# Which new 380 do you think is best



## hideit (Oct 3, 2007)

Taurus 738 tcp 380
keltec 3at
ruger lcp
sig sauer p238
kahr
cost mustang
walther 380
walther ppk
beretta 80 series
bersa thunder 380
hipoint cf-380


----------



## rednecksportsman (Jan 2, 2010)

Best for what purpose? Concealed carry, P3AT, best as in most fun to shoot Bersa Thunder 380 for me.


----------



## PhilR. (Apr 25, 2007)

The Walther PPS is not a .380.

The best on the list is the Beretta, unless you want to carry it.
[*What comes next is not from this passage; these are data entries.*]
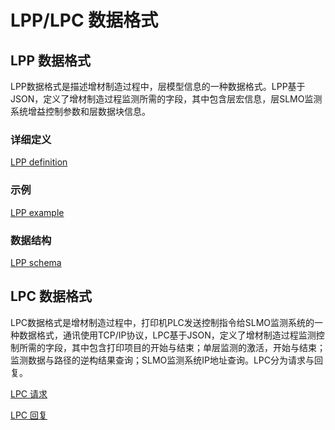 # LPP/LPC 数据格式

## LPP 数据格式

LPP数据格式是描述增材制造过程中，层模型信息的一种数据格式。LPP基于JSON，定义了增材制造过程监测所需的字段，其中包含层宏信息，层SLMO监测系统增益控制参数和层数据块信息。

### 详细定义

[LPP definition](./LPP-definition.md)

### 示例

[LPP example](./lpp-example.json)

### 数据结构

[LPP schema](./lpp-data-schema.json)

## LPC 数据格式

LPC数据格式是增材制造过程中，打印机PLC发送控制指令给SLMO监测系统的一种数据格式，通讯使用TCP/IP协议，LPC基于JSON，定义了增材制造过程监测控制所需的字段，其中包含打印项目的开始与结束；单层监测的激活，开始与结束；监测数据与路径的逆构结果查询；SLMO监测系统IP地址查询。LPC分为请求与回复。

[LPC 请求](./lpc-request/LPC-request-definition.md)


[LPC 回复](./lpc-response/LPC-response-definition.md)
The best .380 is not on your list. It is the Sig 230/232.


----------



## hideit (Oct 3, 2007)

wooops
the walther PPS should be Walther PK380


----------



## Steve M1911A1 (Feb 6, 2008)

I voted for the Kel-Tec P3AT because it represents the best value for the money.
The Ruger LCP is probably in second place, in my way of thinking.
The Colt Mustang and the Sig-Sauer P.238 are the same, I believe. A single-action semi-auto is not a pocket pistol, and should be carried only in a holster which reliably immobilizes its safety lever.


----------



## cougartex (Jan 2, 2010)

Ruger LCP.


----------



## fudo (Nov 11, 2009)

I have an LCP, nice gun, the SIG is nicer


----------



## BeefyBeefo (Jan 30, 2008)

The P3AT works for me. :mrgreen:


----------



## group17 (Jan 4, 2010)

Since we are talking plinking and not cc I would go with the Bersa. Fits well in the hand and is very comfortable to shoot, Reasonably priced and comes in assorted models. Beretta 80 series 2nd because of cost.


----------



## mactex (Jan 23, 2007)

I'm going to reiterate rednecksportsman's question because it is necessary for answering your question. Best for what? 
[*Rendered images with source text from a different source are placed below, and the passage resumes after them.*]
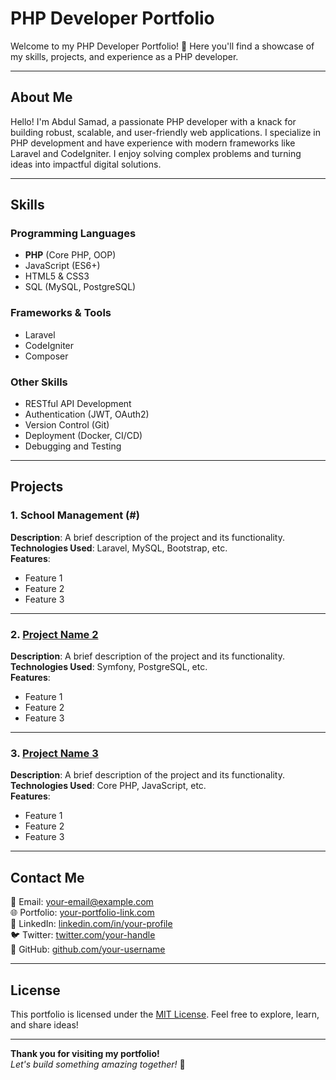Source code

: # PHP Developer Portfolio

Welcome to my PHP Developer Portfolio! 🚀 Here you'll find a showcase of my skills, projects, and experience as a PHP developer.

---

## About Me

Hello! I'm Abdul Samad, a passionate PHP developer with a knack for building robust, scalable, and user-friendly web applications. I specialize in PHP development and have experience with modern frameworks like Laravel and CodeIgniter. 
I enjoy solving complex problems and turning ideas into impactful digital solutions.

---

## Skills

### Programming Languages
- **PHP** (Core PHP, OOP)
- JavaScript (ES6+)
- HTML5 & CSS3
- SQL (MySQL, PostgreSQL)

### Frameworks & Tools
- Laravel
- CodeIgniter
- Composer


### Other Skills
- RESTful API Development
- Authentication (JWT, OAuth2)
- Version Control (Git)
- Deployment (Docker, CI/CD)
- Debugging and Testing

---

## Projects

### 1. School Management (#)
**Description**: A brief description of the project and its functionality.  
**Technologies Used**: Laravel, MySQL, Bootstrap, etc.  
**Features**:  
- Feature 1  
- Feature 2  
- Feature 3  

---

### 2. [Project Name 2](#)
**Description**: A brief description of the project and its functionality.  
**Technologies Used**: Symfony, PostgreSQL, etc.  
**Features**:  
- Feature 1  
- Feature 2  
- Feature 3  

---

### 3. [Project Name 3](#)
**Description**: A brief description of the project and its functionality.  
**Technologies Used**: Core PHP, JavaScript, etc.  
**Features**:  
- Feature 1  
- Feature 2  
- Feature 3  

---

## Contact Me

📧 Email: [your-email@example.com](mailto:your-email@example.com)  
🌐 Portfolio: [your-portfolio-link.com](https://your-portfolio-link.com)  
🔗 LinkedIn: [linkedin.com/in/your-profile](https://linkedin.com/in/your-profile)  
🐦 Twitter: [twitter.com/your-handle](https://twitter.com/your-handle)  
📁 GitHub: [github.com/your-username](https://github.com/your-username)  

---

## License

This portfolio is licensed under the [MIT License](LICENSE). Feel free to explore, learn, and share ideas!

---

**Thank you for visiting my portfolio!**  
*Let's build something amazing together!* 🎉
I personally have Bersa 380s (380cc and BT 380) and each has its own strengths and weaknesses. Each .380 ACP on the market will be best at something.


----------



## TheReaper (Nov 14, 2008)

I voted for the Keltec.


----------



## oak1971 (Apr 28, 2008)

I would go with Kahr. The Sig 232 is nice too, if a bit dated. Forget the 238, it's goofy.


----------



## Bisley (Aug 24, 2008)

I voted for the Walther PPS, because being a 9mm Luger, it is far superior to any of the .380's.

But seriously, my requirements for a .380 are simply that it be small enough to conceal in a blue jeans pocket, and that it fires every time I pull the trigger. I have an LCP that fits those requirements, and by adding a CT Laser sighr to it, I have also made it somewhat accurate, inside about 10 yards. Accuracy can be an important factor with a round that is as anemic as the .380.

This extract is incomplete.